Exercise instructions:
For each line below that includes the word "motivation", make a copy.
■ ■ ■
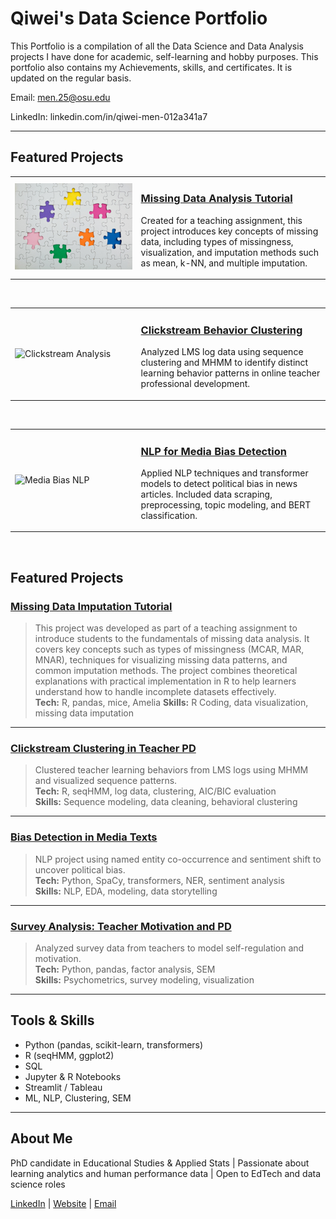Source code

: # Qiwei's Data Science Portfolio

This Portfolio is a compilation of all the Data Science and Data Analysis projects I have done for academic, self-learning and hobby purposes. This portfolio also contains my Achievements, skills, and certificates. It is updated on the regular basis.

Email: men.25@osu.edu

LinkedIn: linkedin.com/in/qiwei-men-012a341a7

---

<h2>Featured Projects</h2>

<!-- Missing Data Analysis Tutorial -->
<table>
  <tr>
    <td width="40%">
      <img src="Images/Missing_Data_Cover.jpeg" alt="Missing Data Cover" width="100%">
    </td>
    <td>
      <h3><a href="https://github.com/menqiwei/Missing-Data-Imputation-Tutorial">Missing Data Analysis Tutorial</a></h3>
      <p>
        Created for a teaching assignment, this project introduces key concepts of missing data, including types of missingness, visualization, and imputation methods such as mean, k-NN, and multiple imputation.
      </p>
    </td>
  </tr>
</table>
<br>

<!-- Project 2 -->
<table>
  <tr>
    <td width="40%">
      <img src="images/clickstream-cover.jpeg" alt="Clickstream Analysis" width="100%">
    </td>
    <td>
      <h3><a href="https://github.com/yourusername/clickstream-clustering">Clickstream Behavior Clustering</a></h3>
      <p>
        Analyzed LMS log data using sequence clustering and MHMM to identify distinct learning behavior patterns in online teacher professional development.
      </p>
    </td>
  </tr>
</table>
<br>

<!-- Project 3 -->
<table>
  <tr>
    <td width="40%">
      <img src="images/nlp-bias-cover.jpeg" alt="Media Bias NLP" width="100%">
    </td>
    <td>
      <h3><a href="https://github.com/yourusername/media-bias-nlp">NLP for Media Bias Detection</a></h3>
      <p>
        Applied NLP techniques and transformer models to detect political bias in news articles. Included data scraping, preprocessing, topic modeling, and BERT classification.
      </p>
    </td>
  </tr>
</table>
<br>

## Featured Projects

### [Missing Data Imputation Tutorial](https://github.com/menqiwei/Missing-Data-Imputation-Tutorial/tree/main)
> This project was developed as part of a teaching assignment to introduce students to the fundamentals of missing data analysis. It covers key concepts such as types of missingness (MCAR, MAR, MNAR), techniques for visualizing missing data patterns, and common imputation methods. The project combines theoretical explanations with practical implementation in R to help learners understand how to handle incomplete datasets effectively.  
**Tech:** R, pandas, mice, Amelia 
**Skills:** R Coding, data visualization, missing data imputation  
---

### [Clickstream Clustering in Teacher PD](https://github.com/yourusername/clickstream-clustering)
> Clustered teacher learning behaviors from LMS logs using MHMM and visualized sequence patterns.  
**Tech:** R, seqHMM, log data, clustering, AIC/BIC evaluation  
**Skills:** Sequence modeling, data cleaning, behavioral clustering  

---

### [Bias Detection in Media Texts](https://github.com/yourusername/media-bias-nlp)
> NLP project using named entity co-occurrence and sentiment shift to uncover political bias.  
**Tech:** Python, SpaCy, transformers, NER, sentiment analysis  
**Skills:** NLP, EDA, modeling, data storytelling  

---

### [Survey Analysis: Teacher Motivation and PD](https://github.com/yourusername/teacher-motivation-analysis)
> Analyzed survey data from teachers to model self-regulation and motivation.  
**Tech:** Python, pandas, factor analysis, SEM  
**Skills:** Psychometrics, survey modeling, visualization  

---

## Tools & Skills

- Python (pandas, scikit-learn, transformers)
- R (seqHMM, ggplot2)
- SQL
- Jupyter & R Notebooks
- Streamlit / Tableau
- ML, NLP, Clustering, SEM

---

## About Me

PhD candidate in Educational Studies & Applied Stats | Passionate about learning analytics and human performance data | Open to EdTech and data science roles

[LinkedIn](https://linkedin.com/in/yourprofile) | [Website](https://yourportfolio.com) | [Email](mailto:youremail@example.com)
■ ■ ■
Solution to this exercise:
### [Survey Analysis: Teacher Motivation and PD](https://github.com/yourusername/teacher-motivation-analysis)
> Analyzed survey data from teachers to model self-regulation and motivation.  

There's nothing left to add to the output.